Thromb Haemost 1982; 47(03): 203-209
DOI: 10.1055/s-0038-1657168
Original Article
Schattauer GmbH Stuttgart

Role of Surface Negative Charge in Platelet Function Related to the Hyperreactive State in Estrogen-Treated Prostatic Carcinoma

Stephanie M Jung
The Division of Cardiovascular Research, The Tokyo Metropolitan Institute of Medical Science, Japan
,
Kenji Kinoshita
*   The Department of Urology, Tokyo Metropolitan Komagome Hospital, Japan
,
Kenjiro Tanoue
The Division of Cardiovascular Research, The Tokyo Metropolitan Institute of Medical Science, Japan
,
Ichiro Isohisa
The Division of Cardiovascular Research, The Tokyo Metropolitan Institute of Medical Science, Japan
,
Hiroh Yamazaki
The Division of Cardiovascular Research, The Tokyo Metropolitan Institute of Medical Science, Japan
› Author Affiliations
Further Information

Publication History

Received 13 October 1981

Accepted 15 March 1982

Publication Date:
13 July 2018 (online)

Summary

The relationship between platelet surface negative charge and hyperfunction was examined by determining electrophoretic mobility (EPM), aggregability, and sialic acid of platelets in prostatic cancer, prostatic cancer with estrogen, prostatic cancer with estrogen and aspirin, prostatic hypertrophy, and healthy aged males.

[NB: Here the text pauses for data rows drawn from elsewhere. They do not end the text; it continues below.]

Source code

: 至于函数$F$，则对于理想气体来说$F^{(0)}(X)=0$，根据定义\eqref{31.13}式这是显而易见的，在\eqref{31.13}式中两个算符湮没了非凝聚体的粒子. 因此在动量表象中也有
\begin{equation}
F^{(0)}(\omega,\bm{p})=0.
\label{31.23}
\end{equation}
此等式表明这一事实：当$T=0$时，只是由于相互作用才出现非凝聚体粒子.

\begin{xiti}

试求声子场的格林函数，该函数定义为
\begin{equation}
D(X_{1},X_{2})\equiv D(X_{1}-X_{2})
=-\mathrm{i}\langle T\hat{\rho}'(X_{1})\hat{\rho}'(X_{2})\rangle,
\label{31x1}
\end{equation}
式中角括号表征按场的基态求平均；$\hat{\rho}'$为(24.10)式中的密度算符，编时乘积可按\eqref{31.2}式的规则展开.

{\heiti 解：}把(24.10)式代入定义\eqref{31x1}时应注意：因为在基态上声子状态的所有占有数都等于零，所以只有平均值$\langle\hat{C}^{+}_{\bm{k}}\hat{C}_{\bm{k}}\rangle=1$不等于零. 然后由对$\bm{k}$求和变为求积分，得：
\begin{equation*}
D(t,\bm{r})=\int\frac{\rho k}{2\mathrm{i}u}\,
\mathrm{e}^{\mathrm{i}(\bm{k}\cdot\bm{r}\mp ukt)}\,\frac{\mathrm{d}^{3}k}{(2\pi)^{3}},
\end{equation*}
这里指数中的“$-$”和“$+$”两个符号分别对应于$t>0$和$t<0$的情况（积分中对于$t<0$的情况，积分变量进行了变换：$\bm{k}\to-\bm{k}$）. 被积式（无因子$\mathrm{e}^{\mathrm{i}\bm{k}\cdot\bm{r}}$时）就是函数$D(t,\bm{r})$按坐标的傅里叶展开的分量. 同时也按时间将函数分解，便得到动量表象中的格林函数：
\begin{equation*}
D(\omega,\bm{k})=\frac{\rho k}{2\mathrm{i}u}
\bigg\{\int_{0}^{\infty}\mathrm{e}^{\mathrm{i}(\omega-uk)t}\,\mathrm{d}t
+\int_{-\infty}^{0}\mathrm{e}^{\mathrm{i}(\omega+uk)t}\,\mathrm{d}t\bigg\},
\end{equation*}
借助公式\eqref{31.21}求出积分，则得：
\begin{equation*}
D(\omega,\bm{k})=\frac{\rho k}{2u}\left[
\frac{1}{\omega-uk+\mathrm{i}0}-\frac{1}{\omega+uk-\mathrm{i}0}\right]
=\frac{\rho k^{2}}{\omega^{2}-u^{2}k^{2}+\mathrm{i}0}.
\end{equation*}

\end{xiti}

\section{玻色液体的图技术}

Estrogen treated prostatic cancer patients had significantly higher platelet EPM. A good linear correlation was found between sialic acid and EPM (r = 0.97, p <0.001). EPM was negatively correlated with primary aggregations by adrenaline and ADP but not with secondary or maximum aggregations, suggesting increased surface negative charge may inhibit primary aggregation. Estrogen and platelet population changes influenced surface negative charge. Neuraminidase removal of platelet surface sialic acid resulted in dose-dependent decreases of EPM which paralleled decreases in sialic acid. Aspirin treated patients and platelets incubated with aspirin in vitro both showed increased platelet EPM. These results suggest that platelet surface negative charge may directly affect platelet function.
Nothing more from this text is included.